Wednesday, August 25, 2010

flexibility and tolerance

Romans 14
Accept him whose faith is weak, without passing judgment on disputable matters. 2One man's faith allows him to eat everything, but another man, whose faith is weak, eats only vegetables. 3The man who eats everything must not look down on him who does not, and the man who does not eat everything must not condemn the man who does, for God has accepted him. 4Who are you to judge someone else's servant? To his own master he stands or falls. And he will stand, for the Lord is able to make him stand.

5One man considers one day more sacred than another; another man considers every day alike. Each one should be fully convinced in his own mind. 6He who regards one day as special, does so to the Lord. He who eats meat, eats to the Lord, for he gives thanks to God; and he who abstains, does so to the Lord and gives thanks to God. 7For none of us lives to himself alone and none of us dies to himself alone. 8If we live, we live to the Lord; and if we die, we die to the Lord. So, whether we live or die, we belong to the Lord.

9For this very reason, Christ died and returned to life so that he might be the Lord of both the dead and the living. 10You, then, why do you judge your brother? Or why do you look down on your brother? For we will all stand before God's judgment seat. 11It is written:
" 'As surely as I live,' says the Lord,
'every knee will bow before me;
every tongue will confess to God.' " 12So then, each of us will give an account of himself to God.

13Therefore let us stop passing judgment on one another. Instead, make up your mind not to put any stumbling block or obstacle in your brother's way. 14As one who is in the Lord Jesus, I am fully convinced that no food is unclean in itself. But if anyone regards something as unclean, then for him it is unclean. 15If your brother is distressed because of what you eat, you are no longer acting in love. Do not by your eating destroy your brother for whom Christ died. 16Do not allow what you consider good to be spoken of as evil. 17For the kingdom of God is not a matter of eating and drinking, but of righteousness, peace and joy in the Holy Spirit, 18because anyone who serves Christ in this way is pleasing to God and approved by men.

19Let us therefore make every effort to do what leads to peace and to mutual edification. 20Do not destroy the work of God for the sake of food. All food is clean, but it is wrong for a man to eat anything that causes someone else to stumble. 21It is better not to eat meat or drink wine or to do anything else that will cause your brother to fall.

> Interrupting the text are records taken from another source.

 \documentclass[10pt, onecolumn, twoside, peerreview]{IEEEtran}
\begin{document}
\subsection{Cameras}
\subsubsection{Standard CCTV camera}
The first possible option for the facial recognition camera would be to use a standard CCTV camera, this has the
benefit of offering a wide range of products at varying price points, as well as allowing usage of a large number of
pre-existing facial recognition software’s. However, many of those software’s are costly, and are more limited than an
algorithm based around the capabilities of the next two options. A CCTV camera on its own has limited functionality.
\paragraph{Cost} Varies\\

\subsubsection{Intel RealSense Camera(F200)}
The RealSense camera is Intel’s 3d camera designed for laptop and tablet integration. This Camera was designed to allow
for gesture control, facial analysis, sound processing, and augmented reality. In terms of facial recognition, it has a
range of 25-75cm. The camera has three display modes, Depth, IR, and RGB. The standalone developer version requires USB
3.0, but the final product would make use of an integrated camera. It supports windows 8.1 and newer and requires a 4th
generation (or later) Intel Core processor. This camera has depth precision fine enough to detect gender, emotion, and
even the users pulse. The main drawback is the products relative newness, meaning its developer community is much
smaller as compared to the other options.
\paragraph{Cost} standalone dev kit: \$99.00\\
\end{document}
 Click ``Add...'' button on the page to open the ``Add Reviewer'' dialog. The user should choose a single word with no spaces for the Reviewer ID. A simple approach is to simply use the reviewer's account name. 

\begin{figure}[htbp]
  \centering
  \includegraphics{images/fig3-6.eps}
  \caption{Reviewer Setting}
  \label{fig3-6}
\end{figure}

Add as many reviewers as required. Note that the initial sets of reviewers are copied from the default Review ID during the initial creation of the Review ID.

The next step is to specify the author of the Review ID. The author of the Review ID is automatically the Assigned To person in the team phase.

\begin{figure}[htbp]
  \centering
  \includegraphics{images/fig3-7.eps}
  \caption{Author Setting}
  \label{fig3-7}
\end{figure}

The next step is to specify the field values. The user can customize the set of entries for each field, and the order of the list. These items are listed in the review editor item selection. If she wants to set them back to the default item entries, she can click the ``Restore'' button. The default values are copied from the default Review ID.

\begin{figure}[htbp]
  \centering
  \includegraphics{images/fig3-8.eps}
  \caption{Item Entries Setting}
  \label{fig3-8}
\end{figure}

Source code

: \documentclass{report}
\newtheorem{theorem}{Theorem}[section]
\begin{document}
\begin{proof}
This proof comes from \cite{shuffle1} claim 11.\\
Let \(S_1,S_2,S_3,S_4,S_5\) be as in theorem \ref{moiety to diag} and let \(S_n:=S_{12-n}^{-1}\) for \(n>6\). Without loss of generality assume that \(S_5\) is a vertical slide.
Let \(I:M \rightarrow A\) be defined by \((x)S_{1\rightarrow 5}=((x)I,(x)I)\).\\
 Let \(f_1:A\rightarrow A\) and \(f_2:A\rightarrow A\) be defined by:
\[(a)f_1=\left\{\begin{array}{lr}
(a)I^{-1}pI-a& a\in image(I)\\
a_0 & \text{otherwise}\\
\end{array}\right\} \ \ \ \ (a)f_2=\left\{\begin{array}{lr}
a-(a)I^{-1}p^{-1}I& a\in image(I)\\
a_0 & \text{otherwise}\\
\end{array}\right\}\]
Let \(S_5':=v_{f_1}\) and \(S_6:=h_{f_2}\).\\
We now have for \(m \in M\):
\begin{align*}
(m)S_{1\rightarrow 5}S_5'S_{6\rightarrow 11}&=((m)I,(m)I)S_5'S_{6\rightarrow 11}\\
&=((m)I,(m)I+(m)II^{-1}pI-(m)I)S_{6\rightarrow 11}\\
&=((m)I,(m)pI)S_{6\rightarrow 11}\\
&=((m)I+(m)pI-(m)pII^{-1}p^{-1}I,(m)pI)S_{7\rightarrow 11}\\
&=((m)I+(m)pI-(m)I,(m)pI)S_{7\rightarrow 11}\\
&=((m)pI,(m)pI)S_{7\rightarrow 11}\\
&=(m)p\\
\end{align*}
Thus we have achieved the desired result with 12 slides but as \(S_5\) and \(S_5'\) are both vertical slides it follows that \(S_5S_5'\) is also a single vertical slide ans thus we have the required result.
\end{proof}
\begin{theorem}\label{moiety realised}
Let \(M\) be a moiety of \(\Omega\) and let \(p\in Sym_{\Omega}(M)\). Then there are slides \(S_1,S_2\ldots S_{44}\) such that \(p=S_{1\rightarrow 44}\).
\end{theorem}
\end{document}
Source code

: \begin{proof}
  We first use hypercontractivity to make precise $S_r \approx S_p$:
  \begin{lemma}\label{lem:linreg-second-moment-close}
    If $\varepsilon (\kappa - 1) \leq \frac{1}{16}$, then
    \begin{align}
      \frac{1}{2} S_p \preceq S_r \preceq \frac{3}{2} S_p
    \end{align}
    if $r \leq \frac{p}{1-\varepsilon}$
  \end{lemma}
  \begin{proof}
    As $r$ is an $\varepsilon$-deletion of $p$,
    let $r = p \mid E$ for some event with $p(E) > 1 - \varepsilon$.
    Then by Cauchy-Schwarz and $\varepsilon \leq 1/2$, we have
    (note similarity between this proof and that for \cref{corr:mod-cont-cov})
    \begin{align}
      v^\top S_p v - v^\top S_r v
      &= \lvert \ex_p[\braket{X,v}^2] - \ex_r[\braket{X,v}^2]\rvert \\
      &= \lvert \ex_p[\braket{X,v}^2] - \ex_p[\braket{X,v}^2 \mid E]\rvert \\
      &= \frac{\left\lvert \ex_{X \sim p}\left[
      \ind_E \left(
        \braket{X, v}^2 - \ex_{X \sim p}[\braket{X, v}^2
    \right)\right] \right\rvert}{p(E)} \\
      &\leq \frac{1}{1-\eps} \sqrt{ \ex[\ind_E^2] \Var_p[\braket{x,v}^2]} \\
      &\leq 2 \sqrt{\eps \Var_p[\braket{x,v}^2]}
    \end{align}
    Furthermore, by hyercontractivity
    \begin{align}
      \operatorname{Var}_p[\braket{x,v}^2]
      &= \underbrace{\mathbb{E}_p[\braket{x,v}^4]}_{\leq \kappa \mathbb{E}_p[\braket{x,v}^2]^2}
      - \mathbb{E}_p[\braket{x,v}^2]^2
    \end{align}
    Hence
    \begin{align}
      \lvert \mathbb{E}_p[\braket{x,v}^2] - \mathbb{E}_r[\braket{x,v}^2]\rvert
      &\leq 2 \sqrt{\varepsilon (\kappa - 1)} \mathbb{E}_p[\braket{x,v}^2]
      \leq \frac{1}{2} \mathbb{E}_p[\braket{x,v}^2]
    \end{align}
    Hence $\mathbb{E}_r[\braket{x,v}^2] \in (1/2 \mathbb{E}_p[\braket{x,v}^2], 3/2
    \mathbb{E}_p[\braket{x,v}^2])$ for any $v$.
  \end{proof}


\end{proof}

22So whatever you believe about these things keep between yourself and God. Blessed is the man who does not condemn himself by what he approves. 23But the man who has doubts is condemned if he eats, because his eating is not from faith; and everything that does not come from faith is sin.

I've been thinking about why Paul is important, recently. I was talking to another Christian recently who doesn't like Paul, thinks he was judgmental and didn't deal well with other people and that perhaps a lot of his teachings aren't necessary.

I was surprised because I really like Paul, as a 'character'. He comes across so vividly despite the fact that the books he wrote are almost two thousand years old. I recognise that he may have been a 'difficult' person to be around, in some ways, but I think that is absolutely necessary. The Church needs to hold itself to incredibly high standards and one of his most important roles was to keep the earliest churches solid; straight and true; out of the grip of false teachings and rejecting corruption.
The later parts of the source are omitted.